U.S. CitiesCity-Data Forum Index
Go Back   City-Data Forum > U.S. Forums > New Mexico > Albuquerque
 [Register]
Please register to participate in our discussions with 1.5 million other members - it's free and quick! Some forums can only be seen by registered members. After you create your account, you'll be able to customize options and access all our 15,000 new posts/day with fewer ads.
Jump to a detailed profile or search
site with Google Custom Search

Search Forums  (Advanced)
Business Search - 14 Million verified businesses
Search for:  near: 
Reply Start New Thread
 
Old 02-01-2011, 01:40 PM
 
146 posts, read 140,293 times
Reputation: 115
Default Family moving to ABQ area, needs some direction

We are hoping to move out to ABQ, or thereabouts, by late Summer. We need to be relatively near UNM. My husband will be (assuming he gets in) in PA school there FT. We want to rent a house (long term, 4-6 years) in a neighborhood with good-great public schools. We can afford rent up to $2,000 a month; hoping to get 4 bedrooms for that, but could make do with 3.

We are outdoorsy types, like running, biking and hiking, and LOVE mountains, and several of my 4 kids are avid skiers and would be really sad if they couldn't do it anymore. My kids like to play outside, get dirty and have great adventures. Need a community that it is safe to do that in.

We are from a very small rural town in Appalachia, population 900, so small and rural doesn't scare us, but we would probably prefer an area not too remote so our kids can make friends and socialize and adapt. The move across the country will be hard on them and we are hoping to minimize that. The primary reason we are leaving our current location is the poor quality of public schools. Ill have one high school student, one middle school and two in elementary school. My sons are very athletic and would prefer strong school sports opportunities. My daughter is musical.

Shopping and nightlife is nice, but I'll drive to it, I don't need to live in it. Im not a fan of conspicuous consumption communities, where keeping up with the Jones' is a past-time. I cant keep up and I don't even want to think about it, lol. Knowing that my priority is schools and driving proximity to Mountains and UNM, what communities would you recommend we focus on. Specific school districts to target or avoid? Know any realtors that could help us find a house?

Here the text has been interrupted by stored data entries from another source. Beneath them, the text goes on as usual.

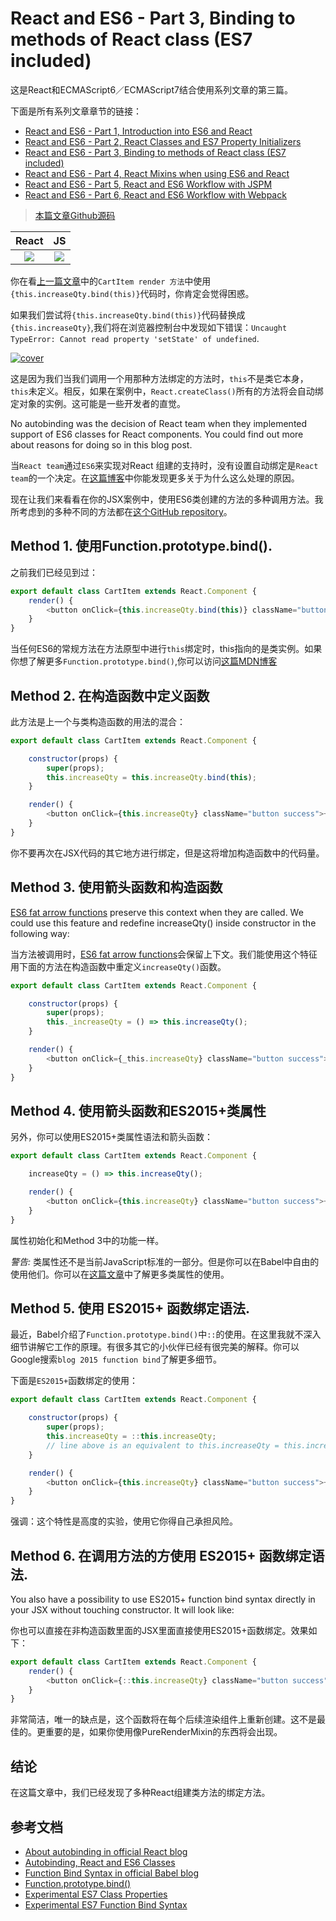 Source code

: # React and ES6 - Part 3, Binding to methods of React class (ES7 included)

这是React和ECMAScript6／ECMAScript7结合使用系列文章的第三篇。

下面是所有系列文章章节的链接：

- [React and ES6 - Part 1, Introduction into ES6 and React](http://www.kongyixueyuan.cn/#docs/react-es6-webpack/part1)
- [React and ES6 - Part 2, React Classes and ES7 Property Initializers](http://www.kongyixueyuan.cn/#docs/react-es6-webpack/part2)
- [React and ES6 - Part 3, Binding to methods of React class (ES7 included)](http://www.kongyixueyuan.cn/#docs/react-es6-webpack/part3)
- [React and ES6 - Part 4, React Mixins when using ES6 and React](http://www.kongyixueyuan.cn/#docs/react-es6-webpack/part4)
- [React and ES6 - Part 5, React and ES6 Workflow with JSPM](http://www.kongyixueyuan.cn/#docs/react-es6-webpack/part5)
- [React and ES6 - Part 6, React and ES6 Workflow with Webpack](http://www.kongyixueyuan.cn/#docs/react-es6-webpack/part6)


> [本篇文章Github源码](https://github.com/yiqizhongchuang/react-es6-es7-gulp-JSPM-Webpack/tree/master/react-es6-es7-gulp-JSPM-Webpack-part3)

|React|JS|
|:----:|:----:|
|![](http://okxh06i2t.bkt.clouddn.com/react.png)|![](http://okxh06i2t.bkt.clouddn.com/js.png)|


你在看[上一篇文章](http://yiqizhongchuang.cn/react-and-es6-part-2-react-classes-and-es7-property-initializers)中的`CartItem render 方法`中使用`{this.increaseQty.bind(this)}`代码时，你肯定会觉得困惑。


如果我们尝试将`{this.increaseQty.bind(this)}`代码替换成`{this.increaseQty}`,我们将在浏览器控制台中发现如下错误：`Uncaught TypeError: Cannot read property 'setState' of undefined`.

[![cover](http://oleey04q4.bkt.clouddn.com/Snip20170215_7.png)](http://oleey04q4.bkt.clouddn.com/Snip20170215_7.png)


这是因为我们当我们调用一个用那种方法绑定的方法时，`this`不是类它本身，`this`未定义。相反，如果在案例中，`React.createClass()`所有的方法将会自动绑定对象的实例。这可能是一些开发者的直觉。


No autobinding was the decision of React team when they implemented support of ES6 classes for React components. You could find out more about reasons for doing so in this blog post.

当`React team`通过`ES6`来实现对React 组建的支持时，没有设置自动绑定是`React team`的一个决定。在[这篇博客](https://facebook.github.io/react/blog/2015/01/27/react-v0.13.0-beta-1.html#autobinding)中你能发现更多关于为什么这么处理的原因。

现在让我们来看看在你的JSX案例中，使用ES6类创建的方法的多种调用方法。我所考虑到的多种不同的方法都在[这个GitHub repository](https://github.com/yiqizhongchuang/react-es6-es7-gulp-JSPM-Webpack/tree/master/react-es6-es7-gulp-JSPM-Webpack-part3)。

## Method 1. 使用Function.prototype.bind().

之前我们已经见到过：

```javascript
export default class CartItem extends React.Component {
    render() {
        <button onClick={this.increaseQty.bind(this)} className="button success">+</button>
    }
}
```

当任何ES6的常规方法在方法原型中进行`this`绑定时，this指向的是类实例。如果你想了解更多`Function.prototype.bind()`,你可以访问[这篇MDN博客](https://developer.mozilla.org/en-US/docs/Web/JavaScript/Reference/Global_Objects/Function/bind)

## Method 2. 在构造函数中定义函数

此方法是上一个与类构造函数的用法的混合：

```js
export default class CartItem extends React.Component {

    constructor(props) {
        super(props);
        this.increaseQty = this.increaseQty.bind(this);
    }

    render() {
        <button onClick={this.increaseQty} className="button success">+</button>
    }
}
```

你不要再次在JSX代码的其它地方进行绑定，但是这将增加构造函数中的代码量。

## Method 3. 使用箭头函数和构造函数

[ES6 fat arrow functions](https://babeljs.io/learn-es2015/) preserve this context when they are called. We could use this feature and redefine increaseQty() inside constructor in the following way:


当方法被调用时，[ES6 fat arrow functions](https://babeljs.io/learn-es2015/)会保留上下文。我们能使用这个特征用下面的方法在构造函数中重定义`increaseQty()`函数。

```js
export default class CartItem extends React.Component {

    constructor(props) {
        super(props);
        this._increaseQty = () => this.increaseQty();
    }

    render() {
        <button onClick={_this.increaseQty} className="button success">+</button>
    }
}
```

## Method 4. 使用箭头函数和ES2015+类属性

另外，你可以使用ES2015+类属性语法和箭头函数：

```js
export default class CartItem extends React.Component {

    increaseQty = () => this.increaseQty();

    render() {
        <button onClick={this.increaseQty} className="button success">+</button>
    }
}
```

属性初始化和Method 3中的功能一样。

*警告:* 类属性还不是当前JavaScript标准的一部分。但是你可以在Babel中自由的使用他们。你可以在[这篇文章](https://babeljs.io/docs/usage/experimental/)中了解更多类属性的使用。

## Method 5. 使用 ES2015+ 函数绑定语法.

最近，Babel介绍了`Function.prototype.bind()`中`::`的使用。在这里我就不深入细节讲解它工作的原理。有很多其它的小伙伴已经有很完美的解释。你可以Google搜索`blog 2015 function bind`了解更多细节。

下面是`ES2015+`函数绑定的使用：

```js
export default class CartItem extends React.Component {

    constructor(props) {
        super(props);
        this.increaseQty = ::this.increaseQty;
        // line above is an equivalent to this.increaseQty = this.increaseQty.bind(this);
    }

    render() {
        <button onClick={this.increaseQty} className="button success">+</button>
    }
}
```

强调：这个特性是高度的实验，使用它你得自己承担风险。

## Method 6. 在调用方法的方使用 ES2015+ 函数绑定语法.

You also have a possibility to use ES2015+ function bind syntax directly in your JSX without touching constructor. It will look like:

你也可以直接在非构造函数里面的JSX里面直接使用ES2015+函数绑定。效果如下：

```js
export default class CartItem extends React.Component {
    render() {
        <button onClick={::this.increaseQty} className="button success">+</button>
    }
}
```

非常简洁，唯一的缺点是，这个函数将在每个后续渲染组件上重新创建。这不是最佳的。更重要的是，如果你使用像PureRenderMixin的东西将会出现。

## 结论

在这篇文章中，我们已经发现了多种React组建类方法的绑定方法。

## 参考文档

- [About autobinding in official React blog](https://facebook.github.io/react/blog/2015/01/27/react-v0.13.0-beta-1.html#autobinding)
- [Autobinding, React and ES6 Classes](https://www.ian-thomas.net/autobinding-react-and-es6-classes/)
- [Function Bind Syntax in official Babel blog](http://babeljs.io/blog/2015/05/14/function-bind)
- [Function.prototype.bind()](https://developer.mozilla.org/en-US/docs/Web/JavaScript/Reference/Global_Objects/Function/bind)
- [Experimental ES7 Class Properties](https://gist.github.com/jeffmo/054df782c05639da2adb)
- [Experimental ES7 Function Bind Syntax](https://github.com/tc39/proposal-bind-operator)
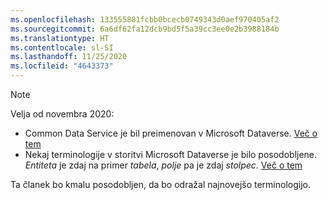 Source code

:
 ```yaml
---
ms.openlocfilehash: 133555881fcbb0bcecb0749343d0aef970405af2
ms.sourcegitcommit: 6a6df62fa12dcb9bd5f5a39cc3ee0e2b3988184b
ms.translationtype: HT
ms.contentlocale: sl-SI
ms.lasthandoff: 11/25/2020
ms.locfileid: "4643373"
---
```

> [!NOTE]
> Velja od novembra 2020:
> - Common Data Service je bil preimenovan v Microsoft Dataverse. [Več o tem](https://aka.ms/PAuAppBlog)
> - Nekaj terminologije v storitvi Microsoft Dataverse je bilo posodobljene. *Entiteta* je zdaj na primer *tabela*, *polje* pa je zdaj *stolpec*. [Več o tem](https://go.microsoft.com/fwlink/?linkid=2147247)
>
> Ta članek bo kmalu posodobljen, da bo odražal najnovejšo terminologijo.
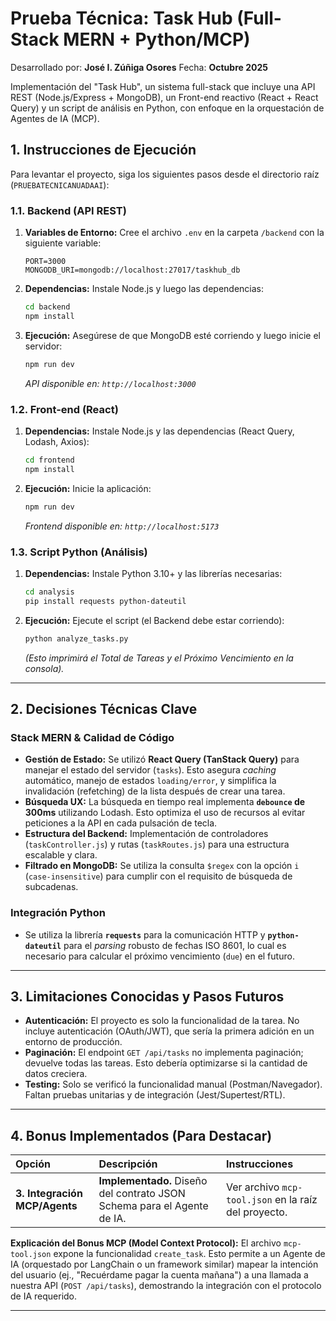 #  Prueba Técnica: Task Hub (Full-Stack MERN + Python/MCP)

Desarrollado por: **José I. Zúñiga Osores** 
Fecha: **Octubre 2025**

Implementación del "Task Hub", un sistema full-stack que incluye una API REST (Node.js/Express + MongoDB), un Front-end reactivo (React + React Query) y un script de análisis en Python, con enfoque en la orquestación de Agentes de IA (MCP).

## 1. Instrucciones de Ejecución

Para levantar el proyecto, siga los siguientes pasos desde el directorio raíz (`PRUEBATECNICANUADAAI`):

### 1.1. Backend (API REST)

1.  **Variables de Entorno:** Cree el archivo `.env` en la carpeta `/backend` con la siguiente variable:
    ```
    PORT=3000
    MONGODB_URI=mongodb://localhost:27017/taskhub_db 
    ```
2.  **Dependencias:** Instale Node.js y luego las dependencias:
    ```bash
    cd backend
    npm install
    ```
3.  **Ejecución:** Asegúrese de que MongoDB esté corriendo y luego inicie el servidor:
    ```bash
    npm run dev
    ```
    *API disponible en: `http://localhost:3000`*

### 1.2. Front-end (React)

1.  **Dependencias:** Instale Node.js y las dependencias (React Query, Lodash, Axios):
    ```bash
    cd frontend
    npm install
    ```
2.  **Ejecución:** Inicie la aplicación:
    ```bash
    npm run dev
    ```
    *Frontend disponible en: `http://localhost:5173`*

### 1.3. Script Python (Análisis)

1.  **Dependencias:** Instale Python 3.10+ y las librerías necesarias:
    ```bash
    cd analysis
    pip install requests python-dateutil
    ```
2.  **Ejecución:** Ejecute el script (el Backend debe estar corriendo):
    ```bash
    python analyze_tasks.py
    ```
    *(Esto imprimirá el Total de Tareas y el Próximo Vencimiento en la consola).*

---

## 2. Decisiones Técnicas Clave

### Stack MERN & Calidad de Código
* **Gestión de Estado:** Se utilizó **React Query (TanStack Query)** para manejar el estado del servidor (`tasks`). Esto asegura *caching* automático, manejo de estados `loading/error`, y simplifica la invalidación (refetching) de la lista después de crear una tarea.
* **Búsqueda UX:** La búsqueda en tiempo real implementa **`debounce` de 300ms** utilizando Lodash. Esto optimiza el uso de recursos al evitar peticiones a la API en cada pulsación de tecla.
* **Estructura del Backend:** Implementación de controladores (`taskController.js`) y rutas (`taskRoutes.js`) para una estructura escalable y clara.
* **Filtrado en MongoDB:** Se utiliza la consulta `$regex` con la opción `i` (`case-insensitive`) para cumplir con el requisito de búsqueda de subcadenas.

### Integración Python
* Se utiliza la librería **`requests`** para la comunicación HTTP y **`python-dateutil`** para el *parsing* robusto de fechas ISO 8601, lo cual es necesario para calcular el próximo vencimiento (`due`) en el futuro.

---

## 3. Limitaciones Conocidas y Pasos Futuros

* **Autenticación:** El proyecto es solo la funcionalidad de la tarea. No incluye autenticación (OAuth/JWT), que sería la primera adición en un entorno de producción.
* **Paginación:** El endpoint `GET /api/tasks` no implementa paginación; devuelve todas las tareas. Esto debería optimizarse si la cantidad de datos creciera.
* **Testing:** Solo se verificó la funcionalidad manual (Postman/Navegador). Faltan pruebas unitarias y de integración (Jest/Supertest/RTL).

---

## 4. Bonus Implementados (Para Destacar)

| Opción | Descripción | Instrucciones |
| :--- | :--- | :--- |
| **3. Integración MCP/Agents** | **Implementado.** Diseño del contrato JSON Schema para el Agente de IA. | Ver archivo `mcp-tool.json` en la raíz del proyecto. |

**Explicación del Bonus MCP (Model Context Protocol):**
El archivo `mcp-tool.json` expone la funcionalidad `create_task`. Esto permite a un Agente de IA (orquestado por LangChain o un framework similar) mapear la intención del usuario (ej., "Recuérdame pagar la cuenta mañana") a una llamada a nuestra API (`POST /api/tasks`), demostrando la integración con el protocolo de IA requerido.

***
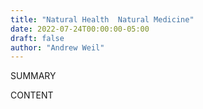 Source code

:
 ```yaml
---
title: "Natural Health  Natural Medicine"
date: 2022-07-24T00:00:00-05:00
draft: false
author: "Andrew Weil"
---
```


SUMMARY

<!--more-->

CONTENT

I've loved reading this forum and appreciate how much those of you from the area seem to love it. I'm very excited. THanks so much for any advice!

Last edited by AdamsWest; 02-01-2011 at 01:53 PM..
Reply With Quote Quick reply to this message

 
Old 02-01-2011, 09:04 PM
 
1,083 posts, read 1,268,269 times
Reputation: 852
You might try researching schools on schooldigger.com and greatschools.org. If you want proximity to UNM and mountains, then you will want to focus on the East side of Albuquerque, which gives you a lot of options. Rural is not really an option, as UNM is centrally located. There are a lot of great neighborhoods near UNM, as well as in the NE heights and some nice areas in the SE part of town such as Four Hills.

With your rent budget, you should be able to find a nice home. It's just a matter of narrowing your criteria. If good public schools are your top priority, arguably the two best clusters are the El Dorado cluster and La Cueva cluster. Those are both in the far NE Heights, which will mean a 25-30 minute commute to UNM (but you will be very close to mountains).

Are you planning a visit before you move? If you have any more specific questions, please ask. Good luck to you and your family, and to your husband as he pursues PA school!
Reply With Quote Quick reply to this message
 
Old 02-02-2011, 11:12 AM
 
Location: Albuquerque
341 posts, read 382,676 times
Reputation: 217
Skiing won't be a problem at all so you don't have to worry about that. What are you (or your husband) looking for as far as commute to UNM? It sounds like Edgewood, Cedar Crest, Tijeras, (East Mountain areas) would work for you. I think the commute to UNM will be anywhere from 25 - 45 minutes (+parking and getting to the proper place) depending on where exactly you are, but you will be living in the mountains and more rural area.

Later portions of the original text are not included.